Again he was right, of course—on both the literal facts and the larger truth. Vietnam was not only a horrific mistake but an absurdity, a kind of national madness. Ali’s protest was grand because everyone knew he would not have gone within a thousand miles of combat, against the Vietcong or anyone else. The Army wanted him for public relations: boxing exhibitions for the troops, photographs with generals, images of his glorious uniformed physique on magazine covers, TV screens, billboards. All this plus giant purses for his next fights; all his, at age 25, but he said no. Why? Perhaps he’d weighed the choice another gilded young Southerner, Elvis Presley, had made, in 1958, when he’d been drafted. Elvis had gone along, and a year later there he was in uniform on the cover of “A Date With Elvis,” smiling from the wheel of his pink Cadillac—no longer the rebel, radiating danger and sex, but the responsible young man next-door assuring the grownups he’d return their daughters safely after an evening of wholesome fun.

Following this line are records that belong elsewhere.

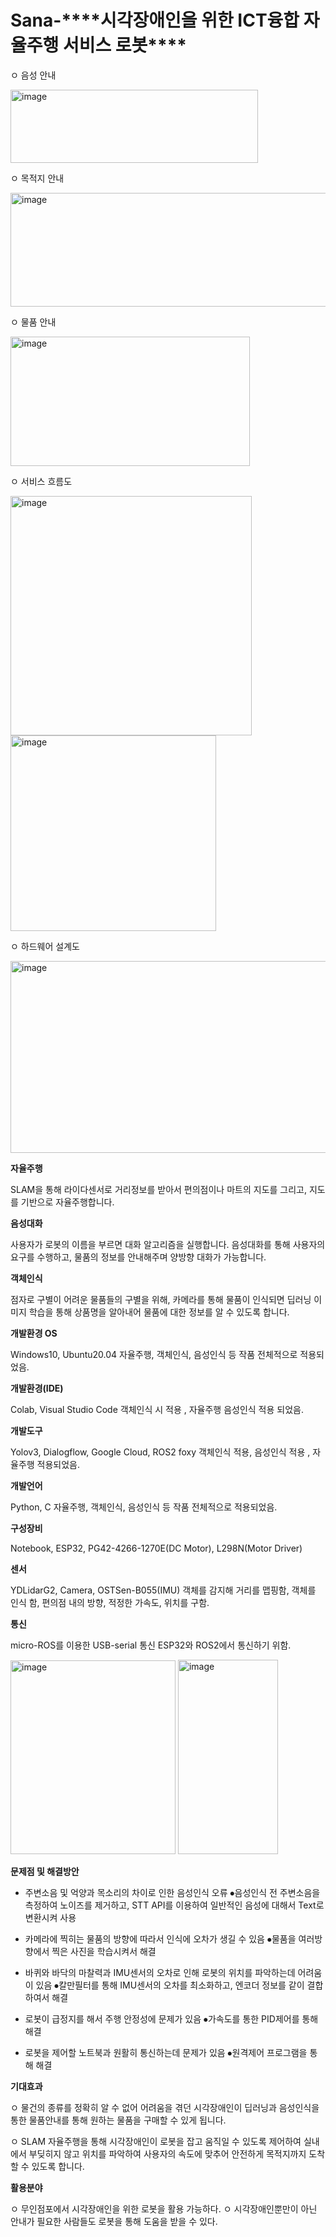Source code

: <h1>Sana-****시각장애인을 위한 ICT융합 자율주행 서비스 로봇****</h1>

ㅇ 음성 안내

<img width="396" height="117" alt="image" src="https://github.com/user-attachments/assets/eb7afb61-1de9-4c09-9da2-f1beea36813f" />

  ㅇ 목적지 안내
  
<img width="534" height="182" alt="image" src="https://github.com/user-attachments/assets/da71ef71-700f-4c32-9b32-2dd4bb3b3e29" />


  ㅇ 물품 안내
  
<img width="383" height="207" alt="image" src="https://github.com/user-attachments/assets/caa503ec-7027-47c8-b0ce-46a43566b6a0" />

ㅇ 서비스 흐름도


<img width="386" height="383" alt="image" src="https://github.com/user-attachments/assets/e3cd428c-1cf9-4d03-b229-456c4c9e9960" />


<img width="329" height="313" alt="image" src="https://github.com/user-attachments/assets/fc1ed2b3-4740-4475-9396-1de18d5f6c38" />


ㅇ 하드웨어 설계도

<img width="543" height="307" alt="image" src="https://github.com/user-attachments/assets/e636e956-4b2d-4f87-883d-35161cf8b060" />



**자율주행**

SLAM을 통해 라이다센서로 거리정보를 받아서 편의점이나 마트의 지도를 그리고, 지도를 기반으로 자율주행합니다.



**음성대화**

사용자가 로봇의 이름을 부르면 대화 알고리즘을 실행합니다. 음성대화를 통해 사용자의 요구를 수행하고, 물품의 정보를 안내해주며 양방향 대화가 가능합니다. 



**객체인식**

점자로 구별이 어려운 물품들의 구별을 위해, 카메라를 통해 물품이 인식되면 딥러닝 이미지 학습을 통해 상품명을 알아내어 물품에 대한 정보를 알 수 있도록 합니다.




**개발환경 OS**

Windows10, Ubuntu20.04
자율주행, 객체인식, 음성인식 등 작품 전체적으로  적용되었음.



**개발환경(IDE)**

Colab, Visual Studio Code
객체인식 시 적용 , 자율주행 음성인식 적용 되었음.



**개발도구**

Yolov3, Dialogflow,  Google Cloud, ROS2 foxy
객체인식 적용, 음성인식 적용 , 자율주행  적용되었음.



**개발언어**

Python, C
자율주행, 객체인식, 음성인식 등 작품 전체적으로  적용되었음.



**구성장비**

Notebook, ESP32, PG42-4266-1270E(DC Motor), L298N(Motor Driver)



**센서**

YDLidarG2, Camera, OSTSen-B055(IMU)
객체를 감지해 거리를 맵핑함, 객체를 인식 함, 편의점 내의 방향, 적정한 가속도, 위치를 구함.



**통신**

micro-ROS를 이용한 USB-serial 통신
ESP32와 ROS2에서 통신하기 위함.



<img width="264" height="310" alt="image" src="https://github.com/user-attachments/assets/786198fa-bd90-4b5d-92df-3bd8284c8e48" />
<img width="160" height="311" alt="image" src="https://github.com/user-attachments/assets/5f2cac92-4b0c-482e-8d78-11737cb1b7b1" />


**문제점 및 해결방안**

  - 주변소음 및 억양과 목소리의 차이로 인한 음성인식 오류
⦁음성인식 전 주변소음을 측정하여 노이즈를 제거하고, STT API를 이용하여 일반적인 음성에 대해서 Text로 변환시켜 사용

  - 카메라에 찍히는 물품의 방향에 따라서 인식에 오차가 생길 수 있음
⦁물품을 여러방향에서 찍은 사진을 학습시켜서 해결

  - 바퀴와 바닥의 마찰력과 IMU센서의 오차로 인해 로봇의 위치를 파악하는데 어려움이 있음
⦁칼만필터를 통해 IMU센서의 오차를 최소화하고, 엔코더 정보를 같이 결합하여서 해결

  - 로봇이 급정지를 해서 주행 안정성에 문제가 있음 
⦁가속도를 통한 PID제어를 통해 해결

  - 로봇을 제어할 노트북과 원활히 통신하는데 문제가 있음
⦁원격제어 프로그램을 통해 해결

**기대효과**

  ㅇ 물건의 종류를 정확히 알 수 없어 어려움을 겪던 시각장애인이 딥러닝과 음성인식을 통한 물품안내를 통해 원하는 물품을 구매할 수 있게 됩니다.
  
  ㅇ SLAM 자율주행을 통해 시각장애인이 로봇을 잡고 움직일 수 있도록 제어하여 실내에서 부딪히지 않고 위치를 파악하여 사용자의 속도에 맞추어 안전하게 목적지까지 도착할 수 있도록 합니다.



**활용분야**

  ㅇ 무인점포에서 시각장애인을 위한 로봇을 활용 가능하다.
  ㅇ 시각장애인뿐만이 아닌 안내가 필요한 사람들도 로봇을 통해 도움을 받을 수 있다.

Ali instead preferred the danger. Elvis was a product of the 50s, Ali of the 60s. In the end official glory came to him anyway, after the long hard struggle back. He had always offended traditionalists by holding his hands low, sometimes waist high, instead of raised in front of his face in the approved posture of manly self-defense. Ali wanted to show he could make his opponents miss, so quick was he, a genius of anticipation. But he was a target now—the sculpted muscles heavy, the taut middle softer, the blur of footwork slowed. Yet he reclaimed his title—won three of four bouts against his two great rivals, Joe Frazier and George Foreman, in what is now understood to have been boxing’s golden age. He was battered in each of those fights—a wreck, barely able to move. But it was in this period that he silenced the doubters, who saw that his real talent wasn’t in the flurry of jabs, the unworldly footwork, but in his ability, almost frightening, to absorb punishment, to “take a punch.” This other campaign, to remake the most brutal sport into a kind of balletic art, left him brain-damaged, barely able to speak.
In the end, Ali was no longer just a hero, but an institution—bigger and more beloved than any American athlete before or since in a country that reveres its sportsmen above all over figures. Republican presidents invited him to the White House, craving his kingly touch. And his imprint is deep. The White House is still white, but for eight years a black man has lived in it with his young family. Ali’s ironic fable, “the colored angels… in the kitchen preparing milk and honey,” now seems as ancient as the lyrics of a minstrel song.
For many Americans my age, Ali was the first and purist laureate of this great transformation. The phrase “black is beautiful”—another legacy of the 1960s—was made inescapable in him and is vividly present in the photos being reprinted now.
The story Ali told wasn’t really about race, but about youth, about a country that still felt young, confident in its belief that it could remake the world in its image, just as Ali had remade boxing. He was us, and now we’ve become him, punch-drunk in our long season of decline.
Yesterday Ali died, having being admitted to hospital on Thursday with a respiratory problem. He was my generation’s sweetest bird, his wings bruised but never clipped.